Several companies are responding by launching internal “digital academies” to retrain existing employees while partnering with universities to seed future talent pipelines. These programs emphasize data literacy, agile project management and human-machine collaboration—skills deemed essential for scaling autonomous haulage systems, predictive-maintenance platforms and AI-enabled dispatch centers.

Yet cultural adaptation goes beyond classroom instruction. Executives stressed the need for transparent change-management strategies, clear communication of efficiency goals and incentive structures that reward data-driven decision making at every organizational level. Without internal alignment, even the most advanced equipment remains under-utilized, and return-on-investment lags.

The report also details budget governance patterns. Where earlier investment waves favored single, high-capex projects such as driverless truck fleets, current spending is increasingly dispersed across multiple software-centric initiatives—digital twins, machine-learning exploration models and integrated operational centers that coordinate drilling, blasting, processing and shipping schedules. Analysts see that diversification as a hedge against market volatility, but it can exacerbate fragmentation unless companies adopt common data architectures and cross-functional governance.

Despite these hurdles, momentum for automation is unlikely to stall. Commodity demand tied to energy transition metals—copper for electrification, lithium for batteries, nickel for stainless steel—supports long-term price forecasts and raises the premium on consistent, high-volume output. In that environment, shaving minutes off drill cycles or reducing unscheduled plant downtime can deliver margins that dwarf the initial technology outlay.
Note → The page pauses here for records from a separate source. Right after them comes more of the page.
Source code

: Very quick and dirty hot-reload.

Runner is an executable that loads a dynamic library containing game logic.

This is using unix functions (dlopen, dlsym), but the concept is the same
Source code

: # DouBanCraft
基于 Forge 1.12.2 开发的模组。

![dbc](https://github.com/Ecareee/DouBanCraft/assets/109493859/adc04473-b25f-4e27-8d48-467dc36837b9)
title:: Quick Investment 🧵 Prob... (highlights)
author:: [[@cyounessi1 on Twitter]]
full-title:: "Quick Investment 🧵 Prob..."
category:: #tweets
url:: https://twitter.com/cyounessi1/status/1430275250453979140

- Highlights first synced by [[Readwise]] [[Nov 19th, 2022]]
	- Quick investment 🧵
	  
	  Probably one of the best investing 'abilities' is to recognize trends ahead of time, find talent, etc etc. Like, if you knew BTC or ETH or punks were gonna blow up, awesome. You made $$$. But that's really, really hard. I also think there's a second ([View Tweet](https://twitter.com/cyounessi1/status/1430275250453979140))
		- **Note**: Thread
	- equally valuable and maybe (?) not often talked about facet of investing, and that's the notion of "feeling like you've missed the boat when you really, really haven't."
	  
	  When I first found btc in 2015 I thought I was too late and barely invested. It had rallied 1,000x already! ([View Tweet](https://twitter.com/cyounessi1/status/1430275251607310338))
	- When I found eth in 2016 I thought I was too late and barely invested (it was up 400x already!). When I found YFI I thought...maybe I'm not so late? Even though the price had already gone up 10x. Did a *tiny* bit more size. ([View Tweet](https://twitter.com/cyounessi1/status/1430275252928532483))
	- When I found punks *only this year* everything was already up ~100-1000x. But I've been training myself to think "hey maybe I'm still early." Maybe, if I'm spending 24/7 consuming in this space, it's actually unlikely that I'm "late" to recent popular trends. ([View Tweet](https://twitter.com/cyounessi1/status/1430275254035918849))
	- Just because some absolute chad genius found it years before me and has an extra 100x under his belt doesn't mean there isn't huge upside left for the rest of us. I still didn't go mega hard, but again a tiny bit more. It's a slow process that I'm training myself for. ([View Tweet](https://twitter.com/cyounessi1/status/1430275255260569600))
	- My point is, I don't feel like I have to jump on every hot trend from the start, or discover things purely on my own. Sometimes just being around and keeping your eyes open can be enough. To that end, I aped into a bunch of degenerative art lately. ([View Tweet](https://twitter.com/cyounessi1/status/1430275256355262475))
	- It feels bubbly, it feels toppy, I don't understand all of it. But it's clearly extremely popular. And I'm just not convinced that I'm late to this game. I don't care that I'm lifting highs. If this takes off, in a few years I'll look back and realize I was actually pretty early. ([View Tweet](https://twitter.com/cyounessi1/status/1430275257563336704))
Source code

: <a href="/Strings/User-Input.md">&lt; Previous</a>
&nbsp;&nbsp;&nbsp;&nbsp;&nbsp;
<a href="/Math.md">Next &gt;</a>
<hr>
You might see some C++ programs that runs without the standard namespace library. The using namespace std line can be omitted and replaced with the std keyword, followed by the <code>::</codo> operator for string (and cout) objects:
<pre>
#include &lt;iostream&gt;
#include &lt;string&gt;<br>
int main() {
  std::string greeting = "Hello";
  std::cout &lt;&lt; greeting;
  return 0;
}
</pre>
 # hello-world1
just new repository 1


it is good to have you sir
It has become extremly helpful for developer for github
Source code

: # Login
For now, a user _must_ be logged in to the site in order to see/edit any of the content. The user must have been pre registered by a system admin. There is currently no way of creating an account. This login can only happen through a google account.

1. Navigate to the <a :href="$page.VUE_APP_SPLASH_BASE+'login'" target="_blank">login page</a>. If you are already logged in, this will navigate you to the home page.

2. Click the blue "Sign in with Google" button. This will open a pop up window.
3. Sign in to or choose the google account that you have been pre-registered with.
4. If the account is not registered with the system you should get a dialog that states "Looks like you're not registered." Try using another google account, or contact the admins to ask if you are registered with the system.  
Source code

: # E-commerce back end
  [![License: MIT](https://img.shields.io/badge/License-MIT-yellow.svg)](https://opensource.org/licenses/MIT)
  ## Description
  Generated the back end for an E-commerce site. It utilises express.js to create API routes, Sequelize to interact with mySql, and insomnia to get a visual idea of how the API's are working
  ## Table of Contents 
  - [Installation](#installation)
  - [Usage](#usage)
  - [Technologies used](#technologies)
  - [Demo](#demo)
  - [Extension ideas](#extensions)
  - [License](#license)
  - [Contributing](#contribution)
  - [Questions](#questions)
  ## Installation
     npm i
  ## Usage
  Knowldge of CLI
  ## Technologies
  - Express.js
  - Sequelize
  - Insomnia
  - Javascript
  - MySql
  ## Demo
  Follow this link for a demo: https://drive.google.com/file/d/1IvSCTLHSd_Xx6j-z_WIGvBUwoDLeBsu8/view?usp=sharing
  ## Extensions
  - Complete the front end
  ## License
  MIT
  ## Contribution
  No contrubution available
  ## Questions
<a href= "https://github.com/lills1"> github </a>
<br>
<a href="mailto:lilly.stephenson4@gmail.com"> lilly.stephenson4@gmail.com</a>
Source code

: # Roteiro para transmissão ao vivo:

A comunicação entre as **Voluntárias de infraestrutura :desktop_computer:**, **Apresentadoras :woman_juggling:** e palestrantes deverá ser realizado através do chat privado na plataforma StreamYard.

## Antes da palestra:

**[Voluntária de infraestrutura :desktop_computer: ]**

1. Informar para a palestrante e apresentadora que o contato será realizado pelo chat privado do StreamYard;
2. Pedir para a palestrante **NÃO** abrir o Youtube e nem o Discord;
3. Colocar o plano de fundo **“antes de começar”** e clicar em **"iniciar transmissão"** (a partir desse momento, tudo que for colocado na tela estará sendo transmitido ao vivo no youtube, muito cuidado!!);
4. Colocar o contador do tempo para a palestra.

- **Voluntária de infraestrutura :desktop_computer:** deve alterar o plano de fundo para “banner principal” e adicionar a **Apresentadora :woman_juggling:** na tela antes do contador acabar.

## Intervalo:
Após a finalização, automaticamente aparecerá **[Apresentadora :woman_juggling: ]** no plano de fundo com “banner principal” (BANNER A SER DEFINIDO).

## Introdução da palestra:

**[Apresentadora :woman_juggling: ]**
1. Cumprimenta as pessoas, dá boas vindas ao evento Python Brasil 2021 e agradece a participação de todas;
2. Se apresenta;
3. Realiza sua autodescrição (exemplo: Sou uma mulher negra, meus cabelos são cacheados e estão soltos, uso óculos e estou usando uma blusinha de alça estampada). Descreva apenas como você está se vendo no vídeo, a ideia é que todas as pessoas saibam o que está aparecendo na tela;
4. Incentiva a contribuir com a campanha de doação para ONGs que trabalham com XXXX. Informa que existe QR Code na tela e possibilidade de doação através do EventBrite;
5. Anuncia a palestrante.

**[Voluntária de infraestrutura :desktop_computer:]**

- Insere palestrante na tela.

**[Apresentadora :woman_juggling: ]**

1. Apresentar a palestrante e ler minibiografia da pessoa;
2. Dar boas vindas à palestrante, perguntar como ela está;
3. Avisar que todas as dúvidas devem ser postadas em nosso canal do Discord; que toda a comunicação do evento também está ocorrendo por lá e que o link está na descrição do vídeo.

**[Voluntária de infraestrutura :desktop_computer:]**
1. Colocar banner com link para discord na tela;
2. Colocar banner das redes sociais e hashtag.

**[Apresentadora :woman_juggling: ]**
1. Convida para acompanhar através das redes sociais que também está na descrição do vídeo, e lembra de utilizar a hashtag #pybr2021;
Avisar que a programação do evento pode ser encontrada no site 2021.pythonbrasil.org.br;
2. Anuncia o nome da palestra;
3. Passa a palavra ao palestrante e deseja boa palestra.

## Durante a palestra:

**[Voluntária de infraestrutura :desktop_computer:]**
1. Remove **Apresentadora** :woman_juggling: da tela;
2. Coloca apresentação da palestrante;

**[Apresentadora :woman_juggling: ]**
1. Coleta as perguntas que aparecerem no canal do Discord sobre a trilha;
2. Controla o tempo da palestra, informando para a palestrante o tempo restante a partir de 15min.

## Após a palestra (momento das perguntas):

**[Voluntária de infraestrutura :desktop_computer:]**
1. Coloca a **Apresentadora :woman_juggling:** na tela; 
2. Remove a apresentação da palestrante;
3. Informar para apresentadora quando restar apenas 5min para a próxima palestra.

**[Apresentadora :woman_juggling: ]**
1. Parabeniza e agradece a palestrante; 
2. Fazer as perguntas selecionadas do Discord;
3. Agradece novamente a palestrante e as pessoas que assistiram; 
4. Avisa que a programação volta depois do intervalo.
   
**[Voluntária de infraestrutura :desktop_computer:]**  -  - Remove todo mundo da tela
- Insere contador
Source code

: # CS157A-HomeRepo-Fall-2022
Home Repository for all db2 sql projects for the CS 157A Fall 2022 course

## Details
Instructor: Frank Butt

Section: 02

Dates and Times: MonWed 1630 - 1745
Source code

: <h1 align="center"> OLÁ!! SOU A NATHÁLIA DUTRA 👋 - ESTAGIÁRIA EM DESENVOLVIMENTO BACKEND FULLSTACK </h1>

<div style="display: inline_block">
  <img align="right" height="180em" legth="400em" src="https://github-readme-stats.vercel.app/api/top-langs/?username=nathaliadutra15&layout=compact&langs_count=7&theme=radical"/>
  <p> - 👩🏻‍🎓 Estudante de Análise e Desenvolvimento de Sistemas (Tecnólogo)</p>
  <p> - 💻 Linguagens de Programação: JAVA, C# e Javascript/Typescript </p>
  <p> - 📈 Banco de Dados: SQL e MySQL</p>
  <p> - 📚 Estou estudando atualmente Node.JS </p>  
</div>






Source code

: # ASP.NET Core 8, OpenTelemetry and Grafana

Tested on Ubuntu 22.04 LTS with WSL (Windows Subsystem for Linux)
Latin America’s geography and labor profiles add urgency. High-altitude operations in the Andes and remote Amazonian sites strain traditional workforce logistics, making remote operations centers and predictive asset management more than cost plays; they are resilience strategies.

What the Shift Toward Efficiency Signals

The tilt toward efficiency over cost cutting carries several implications for the region’s miners. First, automation initiatives judged solely by immediate head-count savings may miss broader gains available through uptime, throughput and lower variability. Second, the competition for tech-savvy talent is now as strategic as securing water rights or energy contracts. Companies that build credible career paths around data and AI are more likely to attract the scarce professionals who can translate pilot projects into sustained performance gains. Finally, boards evaluating automation budgets may need to revise hurdle rates that favor quick, labor-related paybacks in favor of multi-year productivity dividends.

As the NTT DATA/MIT Technology Review study makes clear, Latin American miners have largely embraced the “why” of automation. The next challenge is perfecting the “how”—training the workforce, scaling beyond pilots and embedding efficiency-first thinking deep into corporate culture. Companies that close that gap stand to capture not only lower costs but the agility and resilience that will define mining leadership in the decade ahead.